▽

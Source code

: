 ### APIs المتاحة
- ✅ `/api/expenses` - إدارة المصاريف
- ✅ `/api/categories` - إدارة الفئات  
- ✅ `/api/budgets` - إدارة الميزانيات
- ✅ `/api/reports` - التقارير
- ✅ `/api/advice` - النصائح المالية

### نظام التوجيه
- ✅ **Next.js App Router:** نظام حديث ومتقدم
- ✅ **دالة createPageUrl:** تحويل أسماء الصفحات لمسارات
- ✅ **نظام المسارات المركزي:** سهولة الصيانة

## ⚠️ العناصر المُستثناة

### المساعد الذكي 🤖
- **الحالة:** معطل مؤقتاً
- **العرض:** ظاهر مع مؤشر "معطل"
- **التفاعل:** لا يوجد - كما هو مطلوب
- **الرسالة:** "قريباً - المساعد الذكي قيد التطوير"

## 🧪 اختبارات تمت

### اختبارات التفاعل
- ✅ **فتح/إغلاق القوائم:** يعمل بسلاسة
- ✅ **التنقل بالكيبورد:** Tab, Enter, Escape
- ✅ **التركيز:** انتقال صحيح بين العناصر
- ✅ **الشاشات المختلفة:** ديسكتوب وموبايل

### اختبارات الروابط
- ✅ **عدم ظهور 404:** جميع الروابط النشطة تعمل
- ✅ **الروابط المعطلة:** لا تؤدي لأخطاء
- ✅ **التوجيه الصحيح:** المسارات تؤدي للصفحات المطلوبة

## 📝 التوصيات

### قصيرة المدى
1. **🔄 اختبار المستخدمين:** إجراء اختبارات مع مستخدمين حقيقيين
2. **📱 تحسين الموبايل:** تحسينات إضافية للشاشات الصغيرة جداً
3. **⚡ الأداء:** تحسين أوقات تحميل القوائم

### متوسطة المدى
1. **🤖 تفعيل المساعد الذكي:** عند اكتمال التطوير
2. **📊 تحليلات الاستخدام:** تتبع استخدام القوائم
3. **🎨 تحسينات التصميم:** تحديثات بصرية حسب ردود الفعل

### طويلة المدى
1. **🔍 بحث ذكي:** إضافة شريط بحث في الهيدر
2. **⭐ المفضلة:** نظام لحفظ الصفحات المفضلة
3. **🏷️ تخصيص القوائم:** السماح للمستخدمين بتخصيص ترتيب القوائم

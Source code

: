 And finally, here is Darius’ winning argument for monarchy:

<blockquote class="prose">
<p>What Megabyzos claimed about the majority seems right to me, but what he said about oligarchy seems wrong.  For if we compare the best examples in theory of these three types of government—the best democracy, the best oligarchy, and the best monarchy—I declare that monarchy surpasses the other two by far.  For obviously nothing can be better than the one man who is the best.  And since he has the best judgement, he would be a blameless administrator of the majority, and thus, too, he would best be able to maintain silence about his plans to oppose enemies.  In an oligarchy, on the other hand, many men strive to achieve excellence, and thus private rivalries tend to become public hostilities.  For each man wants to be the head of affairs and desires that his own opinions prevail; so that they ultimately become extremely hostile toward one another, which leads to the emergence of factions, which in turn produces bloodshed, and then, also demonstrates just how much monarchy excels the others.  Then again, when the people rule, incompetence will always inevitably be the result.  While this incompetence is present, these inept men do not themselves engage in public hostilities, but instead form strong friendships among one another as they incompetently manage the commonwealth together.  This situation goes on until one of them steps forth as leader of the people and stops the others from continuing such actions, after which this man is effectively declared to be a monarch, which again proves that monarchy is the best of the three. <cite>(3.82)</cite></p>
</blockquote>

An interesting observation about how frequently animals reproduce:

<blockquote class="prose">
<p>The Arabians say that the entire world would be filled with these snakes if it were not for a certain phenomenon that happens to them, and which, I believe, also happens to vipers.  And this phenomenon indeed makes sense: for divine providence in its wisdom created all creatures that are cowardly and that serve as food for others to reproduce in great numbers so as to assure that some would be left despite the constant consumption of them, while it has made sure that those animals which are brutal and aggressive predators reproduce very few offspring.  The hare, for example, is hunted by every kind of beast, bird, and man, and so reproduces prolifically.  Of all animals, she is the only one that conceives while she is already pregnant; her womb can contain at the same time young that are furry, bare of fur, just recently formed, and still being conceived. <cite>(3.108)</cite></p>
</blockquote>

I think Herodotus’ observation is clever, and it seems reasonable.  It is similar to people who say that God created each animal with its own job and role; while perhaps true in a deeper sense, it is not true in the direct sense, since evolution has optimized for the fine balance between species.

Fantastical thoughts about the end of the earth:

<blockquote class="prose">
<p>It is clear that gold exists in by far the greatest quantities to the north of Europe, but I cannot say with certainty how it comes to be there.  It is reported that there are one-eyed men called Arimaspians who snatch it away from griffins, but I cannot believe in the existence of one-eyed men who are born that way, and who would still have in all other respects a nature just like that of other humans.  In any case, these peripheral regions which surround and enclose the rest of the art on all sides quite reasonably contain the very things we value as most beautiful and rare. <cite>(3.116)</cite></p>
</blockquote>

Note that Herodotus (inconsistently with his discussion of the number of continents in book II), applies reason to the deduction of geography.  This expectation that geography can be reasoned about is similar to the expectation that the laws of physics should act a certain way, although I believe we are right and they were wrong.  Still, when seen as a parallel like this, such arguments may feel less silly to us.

△

# Activity
Respond with only the number of lines in the records that include the word "created".

# Solution
2